ADT as primary monotherapy for localized prostate cancer does not improve survival and is not recommended. 1 ADT should only be used in combination with radiation therapy for intermediate and high-risk disease, not as standalone treatment for localized cancer 1.

Cryotherapy Status

Cryosurgery is not recommended as primary therapy due to lack of long-term comparative data with surgery and radiation. 1 While 5-year biochemical disease-free rates range from 65-92% in low-risk patients, insufficient evidence exists to recommend it over established treatments 1.

Active Surveillance Progression Triggers

Criteria for transitioning from active surveillance to active treatment include 3, 4:

• Increase in Gleason score on repeat biopsy (most common trigger, 27-100% of treated patients) 4
• PSA doubling time <3 years (13-48% of treated patients) 4
• Patient preference (7-13% receive treatment with no evidence of progression) 4

Common Pitfalls to Avoid

Do not rely on initial biopsy alone: Up to 38% of patients on active surveillance have higher-grade disease on repeat biopsy 3. A confirmatory biopsy at 12-24 months is essential to avoid underestimating tumor grade 4.
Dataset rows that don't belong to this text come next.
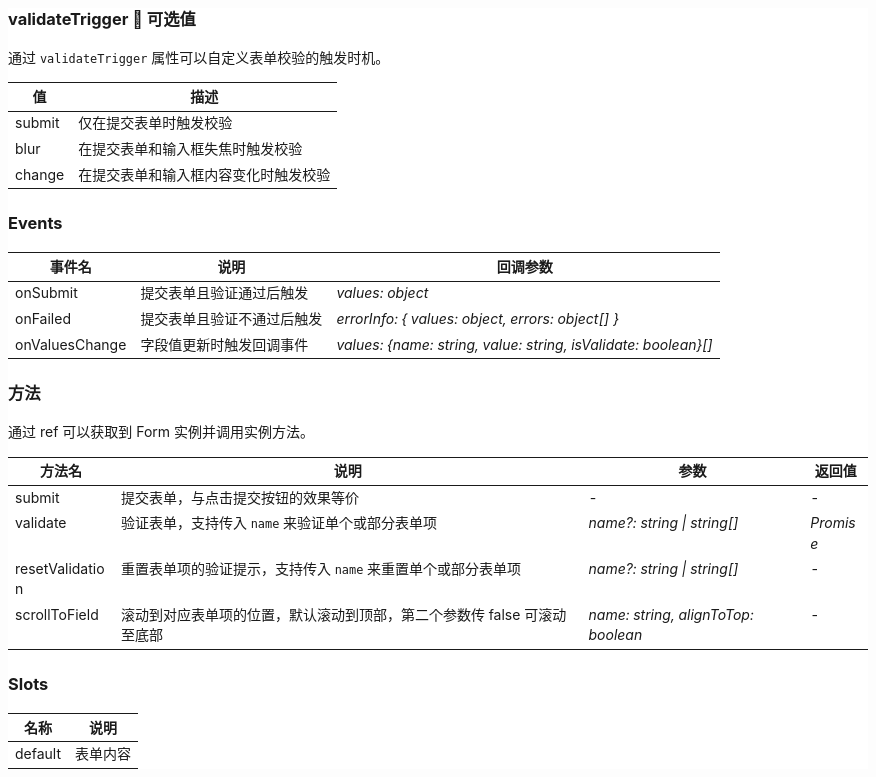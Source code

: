 ### validateTrigger  可选值

通过 `validateTrigger` 属性可以自定义表单校验的触发时机。

| 值     | 描述                                 |
| ------ | ------------------------------------ |
| submit | 仅在提交表单时触发校验               |
| blur   | 在提交表单和输入框失焦时触发校验     |
| change | 在提交表单和输入框内容变化时触发校验 |

### Events

| 事件名 | 说明 | 回调参数 |
| --- | --- | --- |
| onSubmit | 提交表单且验证通过后触发 | _values: object_ |
| onFailed | 提交表单且验证不通过后触发 | _errorInfo: { values: object, errors: object[] }_ |
| onValuesChange |  字段值更新时触发回调事件 | _values: {name: string, value: string, isValidate: boolean}[]_ |

### 方法

通过 ref 可以获取到 Form 实例并调用实例方法。

| 方法名 | 说明 | 参数 | 返回值 |
| --- | --- | --- | --- |
| submit | 提交表单，与点击提交按钮的效果等价 | - | - |
| validate | 验证表单，支持传入 `name` 来验证单个或部分表单项 | _name?: string \| string[]_ | _Promise_ |
| resetValidation | 重置表单项的验证提示，支持传入 `name` 来重置单个或部分表单项 | _name?: string \| string[]_ | - |
| scrollToField | 滚动到对应表单项的位置，默认滚动到顶部，第二个参数传 false 可滚动至底部 | _name: string, alignToTop: boolean_ | - |

### Slots

| 名称    | 说明     |
| ------- | -------- |
| default | 表单内容 |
Do not screen men >70 years: Testing for prostate cancer in asymptomatic men should not be done in men over age 70 1.

Do not use PSA screening without informed consent: Population-based PSA screening reduces prostate cancer mortality but causes overdiagnosis and overtreatment; screening should only occur after discussing potential benefits and harms 1.

Treatment Decision-Making Process

The algorithmic approach is:

1. Confirm diagnosis and risk category using clinical stage, Gleason score, and PSA level 1
2. Assess life expectancy using age and comorbidities 1
3. For life expectancy <10 years: Watchful waiting regardless of risk category 1
4. For life expectancy ≥10 years: Match treatment intensity to risk category as outlined above 1
5. Ensure multidisciplinary consultation: Men should consult both urologist and radiation oncologist before deciding 1
6. Counsel on side effects: Treatment causes sexual dysfunction, infertility, bowel problems, and urinary issues 1

The treatment landscape has evolved significantly, with approximately 75% of prostate cancers now detected at localized stages where 5-year survival approaches 100% 6. This shift emphasizes the importance of appropriate risk stratification to avoid overtreatment while ensuring aggressive cancers receive definitive therapy.